Mélisanne graduated with a Masters degree in Environmental Studies at York University. She specializes in environmental education and urban gardening. She moved from Laval, Quebec, to Toronto, Ontario, to take part in the city’s vibrant urban agriculture movement. Along the way, she became fluent in English. (She still talks French to her plants, though.) She has been involved with Fresh City Farms as a Member Farmer for two growing seasons. From planning and planting to maintaining, harvesting, and preserving, small-scale farming is for her an exciting and challenging experience. Every year, she produces a bounty of vegetables that need to be canned over the summer.
Preserving fruits and vegetables, for Mélisanne, is a family tradition. Since childhood, she has especially enjoyed preserving her own strawberries and transforming them into jam with her mom and dad. The smells and tastes of homemade preserves are the best rewards for the labour that goes into making them. She draws from family recipes as well as new ones found online or in books. She also owns a pressure canner, and she’s not afraid to use it! After two seasons of harvesting her own sustainably grown veggies & fruits and canning them along with some of her other favorite locally grown goodies, her pantry is a treasure trove of colourful preserves.
Fresh local flavour is always her goal as long as safety comes first. Mélisanne background in biology and her work as a microbiologist at Saint-Laurent College has giving her a deep understanding the importance of sterilization for neutralizing and keeping away harmful microorganisms. She approaches canning in the kitchen with the same diligence and enthusiasm as she did doing experiments in the lab.

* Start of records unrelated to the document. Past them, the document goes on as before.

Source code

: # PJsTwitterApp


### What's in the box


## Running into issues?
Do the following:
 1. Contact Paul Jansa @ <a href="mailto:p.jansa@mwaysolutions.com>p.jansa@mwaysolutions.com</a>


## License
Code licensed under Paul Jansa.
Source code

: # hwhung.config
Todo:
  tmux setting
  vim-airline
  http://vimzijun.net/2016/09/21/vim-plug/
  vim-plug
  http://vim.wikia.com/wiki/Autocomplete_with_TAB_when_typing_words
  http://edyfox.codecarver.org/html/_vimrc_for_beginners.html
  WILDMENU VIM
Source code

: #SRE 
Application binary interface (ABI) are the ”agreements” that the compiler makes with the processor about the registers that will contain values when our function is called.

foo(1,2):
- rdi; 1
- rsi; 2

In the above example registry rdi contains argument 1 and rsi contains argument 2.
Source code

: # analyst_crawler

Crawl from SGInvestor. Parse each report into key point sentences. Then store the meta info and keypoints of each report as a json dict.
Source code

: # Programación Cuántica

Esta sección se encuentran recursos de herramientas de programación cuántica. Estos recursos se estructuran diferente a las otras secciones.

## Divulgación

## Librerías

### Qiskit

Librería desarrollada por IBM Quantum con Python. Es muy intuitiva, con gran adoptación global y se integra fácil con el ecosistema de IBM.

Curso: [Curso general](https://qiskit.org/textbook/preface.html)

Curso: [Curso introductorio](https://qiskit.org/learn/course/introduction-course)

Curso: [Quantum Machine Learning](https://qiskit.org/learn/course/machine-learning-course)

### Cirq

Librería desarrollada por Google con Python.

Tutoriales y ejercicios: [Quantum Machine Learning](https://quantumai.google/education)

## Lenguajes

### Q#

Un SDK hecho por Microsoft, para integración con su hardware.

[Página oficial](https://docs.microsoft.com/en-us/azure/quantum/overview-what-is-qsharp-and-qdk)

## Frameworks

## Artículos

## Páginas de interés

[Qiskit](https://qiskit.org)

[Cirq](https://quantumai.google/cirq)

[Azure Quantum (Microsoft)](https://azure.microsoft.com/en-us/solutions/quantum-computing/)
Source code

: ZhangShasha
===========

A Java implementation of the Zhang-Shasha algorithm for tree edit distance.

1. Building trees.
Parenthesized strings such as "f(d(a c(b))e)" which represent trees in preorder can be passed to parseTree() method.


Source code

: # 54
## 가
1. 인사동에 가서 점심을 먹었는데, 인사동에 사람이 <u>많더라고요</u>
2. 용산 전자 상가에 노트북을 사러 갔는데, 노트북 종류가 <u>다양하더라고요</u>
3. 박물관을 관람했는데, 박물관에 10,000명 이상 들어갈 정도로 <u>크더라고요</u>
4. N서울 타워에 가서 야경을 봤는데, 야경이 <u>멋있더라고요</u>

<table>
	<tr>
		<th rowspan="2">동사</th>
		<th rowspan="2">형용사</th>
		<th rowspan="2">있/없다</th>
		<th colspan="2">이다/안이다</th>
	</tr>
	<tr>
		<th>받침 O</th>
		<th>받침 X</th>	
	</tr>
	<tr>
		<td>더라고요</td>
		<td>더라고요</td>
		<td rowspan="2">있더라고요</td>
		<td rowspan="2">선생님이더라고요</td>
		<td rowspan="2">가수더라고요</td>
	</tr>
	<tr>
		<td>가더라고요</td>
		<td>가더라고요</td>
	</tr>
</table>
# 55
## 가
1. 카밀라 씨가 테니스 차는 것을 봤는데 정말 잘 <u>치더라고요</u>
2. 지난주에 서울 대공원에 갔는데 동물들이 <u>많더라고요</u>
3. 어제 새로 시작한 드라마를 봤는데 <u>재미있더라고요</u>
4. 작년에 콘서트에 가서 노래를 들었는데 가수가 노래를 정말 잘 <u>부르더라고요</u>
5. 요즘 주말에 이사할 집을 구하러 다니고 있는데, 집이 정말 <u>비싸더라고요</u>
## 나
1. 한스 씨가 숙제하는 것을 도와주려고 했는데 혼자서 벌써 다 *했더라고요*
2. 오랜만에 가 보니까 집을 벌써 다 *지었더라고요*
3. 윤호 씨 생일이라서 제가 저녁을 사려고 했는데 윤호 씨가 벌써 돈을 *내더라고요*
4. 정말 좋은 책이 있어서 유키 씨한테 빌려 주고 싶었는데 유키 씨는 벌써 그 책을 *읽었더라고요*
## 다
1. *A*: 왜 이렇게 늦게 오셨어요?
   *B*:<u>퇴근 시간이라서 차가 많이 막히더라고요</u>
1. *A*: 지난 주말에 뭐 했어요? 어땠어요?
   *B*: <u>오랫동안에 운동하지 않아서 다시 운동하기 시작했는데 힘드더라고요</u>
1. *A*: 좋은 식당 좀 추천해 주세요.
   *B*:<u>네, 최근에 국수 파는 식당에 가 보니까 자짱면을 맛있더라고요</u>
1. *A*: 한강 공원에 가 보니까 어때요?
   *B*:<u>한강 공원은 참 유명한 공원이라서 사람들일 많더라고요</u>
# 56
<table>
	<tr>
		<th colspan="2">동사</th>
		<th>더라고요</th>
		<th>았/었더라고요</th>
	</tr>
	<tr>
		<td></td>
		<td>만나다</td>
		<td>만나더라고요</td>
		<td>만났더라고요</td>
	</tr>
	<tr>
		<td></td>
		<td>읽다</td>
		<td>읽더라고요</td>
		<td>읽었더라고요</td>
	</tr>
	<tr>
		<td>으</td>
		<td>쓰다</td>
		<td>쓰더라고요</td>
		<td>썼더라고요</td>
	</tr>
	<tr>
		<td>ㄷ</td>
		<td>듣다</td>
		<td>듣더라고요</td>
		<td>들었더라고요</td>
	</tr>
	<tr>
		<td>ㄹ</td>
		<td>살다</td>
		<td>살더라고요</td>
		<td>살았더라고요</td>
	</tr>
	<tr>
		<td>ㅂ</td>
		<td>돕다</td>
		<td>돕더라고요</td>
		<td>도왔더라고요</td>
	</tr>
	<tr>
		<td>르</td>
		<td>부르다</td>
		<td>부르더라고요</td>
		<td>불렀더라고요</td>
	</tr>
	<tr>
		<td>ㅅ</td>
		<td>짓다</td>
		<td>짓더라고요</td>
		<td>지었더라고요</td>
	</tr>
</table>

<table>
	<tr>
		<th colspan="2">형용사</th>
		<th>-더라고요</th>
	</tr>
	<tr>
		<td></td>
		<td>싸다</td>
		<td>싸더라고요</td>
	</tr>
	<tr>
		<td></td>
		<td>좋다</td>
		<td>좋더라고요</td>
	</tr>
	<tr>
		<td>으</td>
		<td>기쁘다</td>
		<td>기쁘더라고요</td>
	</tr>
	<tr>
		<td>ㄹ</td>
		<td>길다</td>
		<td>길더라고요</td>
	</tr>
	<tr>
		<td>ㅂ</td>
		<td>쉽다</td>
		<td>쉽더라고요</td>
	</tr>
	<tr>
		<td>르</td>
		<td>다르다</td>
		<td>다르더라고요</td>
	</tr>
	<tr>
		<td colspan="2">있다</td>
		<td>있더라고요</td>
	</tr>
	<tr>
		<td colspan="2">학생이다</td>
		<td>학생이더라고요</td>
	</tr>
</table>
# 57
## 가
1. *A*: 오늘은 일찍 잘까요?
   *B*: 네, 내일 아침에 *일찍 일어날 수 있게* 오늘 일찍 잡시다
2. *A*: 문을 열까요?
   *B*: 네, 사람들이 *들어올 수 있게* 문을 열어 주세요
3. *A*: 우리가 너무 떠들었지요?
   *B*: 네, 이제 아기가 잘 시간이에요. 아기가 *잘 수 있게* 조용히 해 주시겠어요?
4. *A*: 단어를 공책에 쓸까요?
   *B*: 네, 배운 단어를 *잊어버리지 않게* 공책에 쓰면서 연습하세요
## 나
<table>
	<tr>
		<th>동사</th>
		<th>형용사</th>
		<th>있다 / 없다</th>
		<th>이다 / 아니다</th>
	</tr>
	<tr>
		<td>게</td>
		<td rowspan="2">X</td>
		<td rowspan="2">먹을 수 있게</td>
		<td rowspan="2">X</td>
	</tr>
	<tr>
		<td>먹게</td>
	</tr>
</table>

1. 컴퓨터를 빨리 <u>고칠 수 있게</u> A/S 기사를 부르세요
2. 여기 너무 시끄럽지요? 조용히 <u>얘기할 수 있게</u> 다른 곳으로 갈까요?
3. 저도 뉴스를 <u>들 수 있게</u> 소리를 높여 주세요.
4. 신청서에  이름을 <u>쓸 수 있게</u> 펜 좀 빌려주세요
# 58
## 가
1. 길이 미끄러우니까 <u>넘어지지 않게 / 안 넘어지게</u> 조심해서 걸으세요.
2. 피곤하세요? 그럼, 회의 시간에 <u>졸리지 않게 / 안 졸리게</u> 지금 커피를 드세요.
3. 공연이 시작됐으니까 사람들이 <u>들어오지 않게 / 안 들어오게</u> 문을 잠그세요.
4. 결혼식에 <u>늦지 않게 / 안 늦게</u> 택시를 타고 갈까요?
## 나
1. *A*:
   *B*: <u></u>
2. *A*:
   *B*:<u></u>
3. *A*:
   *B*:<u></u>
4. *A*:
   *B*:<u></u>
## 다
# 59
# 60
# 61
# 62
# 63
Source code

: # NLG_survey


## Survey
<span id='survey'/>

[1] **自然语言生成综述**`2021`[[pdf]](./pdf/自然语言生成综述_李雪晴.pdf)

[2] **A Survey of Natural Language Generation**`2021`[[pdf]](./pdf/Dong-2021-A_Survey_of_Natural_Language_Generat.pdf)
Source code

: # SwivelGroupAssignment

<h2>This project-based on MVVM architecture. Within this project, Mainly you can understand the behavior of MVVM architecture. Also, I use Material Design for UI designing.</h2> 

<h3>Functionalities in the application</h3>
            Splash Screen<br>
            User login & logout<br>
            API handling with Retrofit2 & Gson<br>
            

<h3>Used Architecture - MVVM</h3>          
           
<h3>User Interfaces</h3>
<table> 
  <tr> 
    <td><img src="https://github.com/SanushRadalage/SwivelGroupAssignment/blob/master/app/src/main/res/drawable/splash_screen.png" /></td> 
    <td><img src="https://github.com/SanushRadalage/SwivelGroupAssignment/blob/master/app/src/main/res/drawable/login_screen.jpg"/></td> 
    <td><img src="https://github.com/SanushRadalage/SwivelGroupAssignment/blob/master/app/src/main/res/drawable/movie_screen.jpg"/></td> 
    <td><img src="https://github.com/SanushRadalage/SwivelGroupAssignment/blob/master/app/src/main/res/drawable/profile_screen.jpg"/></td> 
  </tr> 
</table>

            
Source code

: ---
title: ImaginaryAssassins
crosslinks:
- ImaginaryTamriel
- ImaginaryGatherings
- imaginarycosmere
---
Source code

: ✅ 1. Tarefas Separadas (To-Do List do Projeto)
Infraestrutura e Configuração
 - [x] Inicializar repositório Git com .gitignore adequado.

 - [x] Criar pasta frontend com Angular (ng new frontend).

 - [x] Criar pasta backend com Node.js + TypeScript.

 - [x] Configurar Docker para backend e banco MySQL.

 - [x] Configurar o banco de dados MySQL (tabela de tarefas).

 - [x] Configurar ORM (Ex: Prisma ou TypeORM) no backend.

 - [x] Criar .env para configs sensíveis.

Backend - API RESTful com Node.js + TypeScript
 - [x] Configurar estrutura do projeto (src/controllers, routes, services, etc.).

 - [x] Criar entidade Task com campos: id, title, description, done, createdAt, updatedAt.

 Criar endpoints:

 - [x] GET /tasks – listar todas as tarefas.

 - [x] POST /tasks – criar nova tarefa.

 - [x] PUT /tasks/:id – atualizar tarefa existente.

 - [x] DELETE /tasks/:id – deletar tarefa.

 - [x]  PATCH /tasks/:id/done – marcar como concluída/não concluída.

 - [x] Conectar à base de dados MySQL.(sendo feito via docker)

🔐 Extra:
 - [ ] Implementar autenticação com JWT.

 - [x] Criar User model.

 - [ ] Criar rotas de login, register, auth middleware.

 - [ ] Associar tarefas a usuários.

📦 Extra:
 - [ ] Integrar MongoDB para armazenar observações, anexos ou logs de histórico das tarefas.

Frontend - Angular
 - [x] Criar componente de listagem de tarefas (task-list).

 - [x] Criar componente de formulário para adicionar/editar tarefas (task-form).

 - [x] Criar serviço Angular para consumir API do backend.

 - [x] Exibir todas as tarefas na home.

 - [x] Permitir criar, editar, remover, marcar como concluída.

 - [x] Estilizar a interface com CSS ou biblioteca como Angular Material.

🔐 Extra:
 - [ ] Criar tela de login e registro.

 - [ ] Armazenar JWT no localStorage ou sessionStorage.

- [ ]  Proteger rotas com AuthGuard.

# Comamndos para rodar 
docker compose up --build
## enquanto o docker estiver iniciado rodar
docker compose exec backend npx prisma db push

Preserved food is a great convenience and the nostalgic reward that Mélisanne turns to in the depths of winter, when she misses her garden and dreams of the next growing season.
Michael was born in the Ukraine and still speaks the language. Growing up in Winnipeg, his interest in food was sparked by early experiences watching his mother and grandmother make perogies and other cultural mainstays the old fashioned way. And having a garden was simply their way of life. As a boy, he never quite understood the connection between that round reddish thing they call a tomato in the grocery store, and the home-grown, misshapen, ruby jewels in their garden that gave up their juices so easily when still warmed by the sun.
Michael went on to graduate with a PhD in English and Cultural Studies at McMaster University. Today he teaches in the English department and the Sustainable Futures Program. As a graduate student, he channeled his interest in food into the very heart of his research. Plunging head-first into the “100-mile diet” for the first full year, he learned how to pickle, ferment, and celebrate the seasons by putting up a variety of preserves. He also completed an internship on an organic farm, learning how to grow food in ways that heals the soil and nourished his soul. To this day, he lovingly tends a jar of sourdough started on that farm that is now almost a decade old.
These experiences form the backbone of his book, The Politics of the Pantry, which explores how the local and sustainable food movement can become the cornerstone of a more rational and sustainable way of life. Recently, Michael also started Common Ground Farm in Hamilton, a teaching farm that has become a “no lawn zone”.
Michael believes that some of our most delicious fermented foods –miso, kimchee, pickles, beer, wine to name a few – emerged out of the necessity to juggle the seasons, accommodate nature’s bounty when it arrives, and plan for her coming cold miserliness. His goal is to help others rediscover the joys of preparing for good old Canadian winters and relearn the art of squirreling away food to share and enjoy another day.
Cindy is fluent in Cantonese and grew up helping her family to tend their traditional backyard garden of vegetables grown from the seeds they saved from the year before. She still loves stepping outside when she visits her parents to hand pick a basket of fresh goodies for dinner that she knows have been grown free of chemicals. In the summer you might find her harvesting rose petals for a cardamom- infused rose petal jelly or picking peaches off her special tree for spiced peach jam (um…yummmm).
One of her favorite pastimes is visiting farmers markets. Scoping out what’s fresh and local inspires her sense of canning creativity. Cindy puts up everything from pickles to sauces & marmalade but if you press her she’ll admit her favourite preserve to prepare is good, not-so-old-fashioned jam. Her pantry is in a constant state of jarring over-capacity giving her plenty of stock for experimenting with new recipes. She loves to bake and uses her own preserves to turn out amazing treats all year long.
Cindy’s left her career in Media and Broadcasting to study culinary arts at George Brown College and pursue a career in food education after volunteering with several community organizations such as West End Food Coop, The Stop, and Not Far From the Tree. These days she gets her digital fix from writing her own food blog. She’s also super pumped about sharing her knowledge about healthy, responsible eating with elementary school kids as a new lunch club coach.